Friday, 12 August 2011

Chainsaw Powered Bike

I had been looking at building a powered bicycle for some time; a quick and easy way to make quite a cool vehicle. So in the winter of 2009, i went out and bought a chainsaw engine for £10 from a local guy who I buy most of my parts from. I then set about attaching it to the bicycle i bought for the purpose for £5 a month or so before. It was a relatively easy build, i can't remember encountering any huge problems in the construction other than having to go back 3 times to find a working magneto to get the engine going. However my first attempt, as shown below, wasn't geared low enough, so it took an age to get going. 


So the next day i set about attaching a second lay shaft which doubled the gear ratio.

The main problem now was getting the chains to stay on. It was a recurring problem with this vehicle that was fairly predictable with 3 separate chains and lack of precision, but once you managed to set it up right it went along nicely, and with the five gears on the back wheel usable, you could get it up to quite high speeds.

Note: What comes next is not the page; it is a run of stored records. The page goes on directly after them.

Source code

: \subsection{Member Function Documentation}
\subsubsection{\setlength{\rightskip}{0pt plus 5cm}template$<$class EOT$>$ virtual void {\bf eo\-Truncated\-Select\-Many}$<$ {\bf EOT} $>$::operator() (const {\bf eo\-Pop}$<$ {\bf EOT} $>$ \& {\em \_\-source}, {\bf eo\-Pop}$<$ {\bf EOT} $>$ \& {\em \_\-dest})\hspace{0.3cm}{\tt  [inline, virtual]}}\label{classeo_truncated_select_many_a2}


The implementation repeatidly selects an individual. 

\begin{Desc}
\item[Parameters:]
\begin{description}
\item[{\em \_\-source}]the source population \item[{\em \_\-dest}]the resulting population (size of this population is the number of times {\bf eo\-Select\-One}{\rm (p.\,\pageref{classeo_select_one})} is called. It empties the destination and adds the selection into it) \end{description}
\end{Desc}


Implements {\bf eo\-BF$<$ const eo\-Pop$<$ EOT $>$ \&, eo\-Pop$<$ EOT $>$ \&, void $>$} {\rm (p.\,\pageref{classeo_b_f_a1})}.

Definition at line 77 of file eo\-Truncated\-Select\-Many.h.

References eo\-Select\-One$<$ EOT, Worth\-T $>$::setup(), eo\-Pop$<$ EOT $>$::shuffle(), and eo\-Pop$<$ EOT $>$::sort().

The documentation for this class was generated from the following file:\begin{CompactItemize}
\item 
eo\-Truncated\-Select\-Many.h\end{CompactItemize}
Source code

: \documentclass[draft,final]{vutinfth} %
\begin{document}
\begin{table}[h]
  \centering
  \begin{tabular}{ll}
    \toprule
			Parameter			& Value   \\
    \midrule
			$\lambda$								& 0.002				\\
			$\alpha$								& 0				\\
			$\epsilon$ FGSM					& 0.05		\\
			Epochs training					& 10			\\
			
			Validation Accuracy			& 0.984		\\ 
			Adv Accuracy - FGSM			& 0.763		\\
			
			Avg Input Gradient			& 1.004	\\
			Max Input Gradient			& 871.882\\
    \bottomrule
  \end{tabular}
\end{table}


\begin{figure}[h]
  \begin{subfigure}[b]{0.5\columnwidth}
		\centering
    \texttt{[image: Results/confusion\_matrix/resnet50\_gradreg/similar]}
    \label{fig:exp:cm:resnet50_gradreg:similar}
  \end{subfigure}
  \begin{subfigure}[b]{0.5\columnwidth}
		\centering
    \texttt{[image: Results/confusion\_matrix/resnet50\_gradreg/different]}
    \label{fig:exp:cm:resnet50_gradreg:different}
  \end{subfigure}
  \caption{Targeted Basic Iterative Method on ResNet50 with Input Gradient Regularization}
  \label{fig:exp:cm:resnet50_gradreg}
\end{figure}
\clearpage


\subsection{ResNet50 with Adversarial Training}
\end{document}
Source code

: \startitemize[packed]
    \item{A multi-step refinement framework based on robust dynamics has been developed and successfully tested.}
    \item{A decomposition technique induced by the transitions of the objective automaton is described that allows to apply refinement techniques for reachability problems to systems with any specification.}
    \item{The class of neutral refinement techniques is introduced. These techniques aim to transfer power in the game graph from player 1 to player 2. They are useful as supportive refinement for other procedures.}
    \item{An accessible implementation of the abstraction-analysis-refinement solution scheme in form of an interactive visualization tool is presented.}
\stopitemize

I once managed to fall off it spectacularly whilst going round an icy corner fast (with no helmet on :s ). Hurt like a b*tch but surprisingly it still worked fine after i put the chains back on. Sadly though, when welding the drive sprocket onto the clutch, the metal must have annealed, so when the chain slipped as it sometimes did, it would ware down the teeth on the cog meaning it would slip more which meant it wore down the cog more... eventually i was left with a completely smooth tube where the cog used to be.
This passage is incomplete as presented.